Your task is to filter the entries and copy every line containing the string "Identity".

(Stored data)
-- -- --

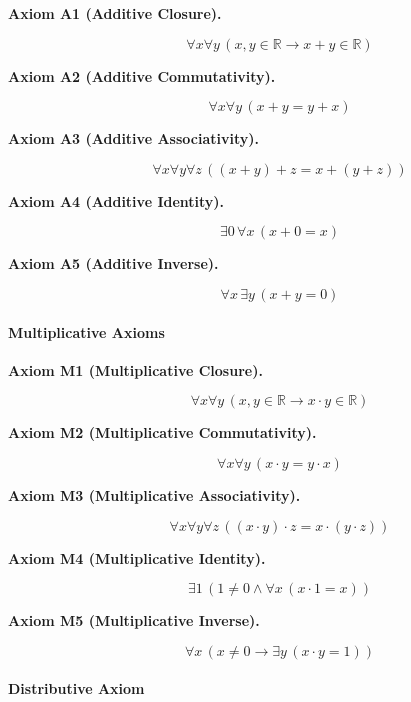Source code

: \begin{description}

\item[\textbf{Axiom A1 (Additive Closure).}]
\[
\forall x \forall y \, (x,y \in \mathbb{R} \rightarrow x+y \in \mathbb{R})
\]

\item[\textbf{Axiom A2 (Additive Commutativity).}]
\[
\forall x \forall y \, (x+y = y+x)
\]

\item[\textbf{Axiom A3 (Additive Associativity).}]
\[
\forall x \forall y \forall z \, ((x+y)+z = x+(y+z))
\]

\item[\textbf{Axiom A4 (Additive Identity).}]
\[
\exists 0 \, \forall x \, (x+0 = x)
\]

\item[\textbf{Axiom A5 (Additive Inverse).}]
\[
\forall x \, \exists y \, (x+y = 0)
\]

\end{description}

\paragraph{Multiplicative Axioms}

\begin{description}

\item[\textbf{Axiom M1 (Multiplicative Closure).}]
\[
\forall x \forall y \, (x,y \in \mathbb{R} \rightarrow x\cdot y \in \mathbb{R})
\]

\item[\textbf{Axiom M2 (Multiplicative Commutativity).}]
\[
\forall x \forall y \, (x\cdot y = y\cdot x)
\]

\item[\textbf{Axiom M3 (Multiplicative Associativity).}]
\[
\forall x \forall y \forall z \, ((x\cdot y)\cdot z = x\cdot (y\cdot z))
\]

\item[\textbf{Axiom M4 (Multiplicative Identity).}]
\[
\exists 1 \, (1 \neq 0 \wedge \forall x \, (x\cdot 1 = x))
\]

\item[\textbf{Axiom M5 (Multiplicative Inverse).}]
\[
\forall x \, (x \neq 0 \rightarrow \exists y \, (x\cdot y = 1))
\]

\end{description}

\paragraph{Distributive Axiom}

-- -- --

Your solution:
\item[\textbf{Axiom A4 (Additive Identity).}]
\item[\textbf{Axiom M4 (Multiplicative Identity).}]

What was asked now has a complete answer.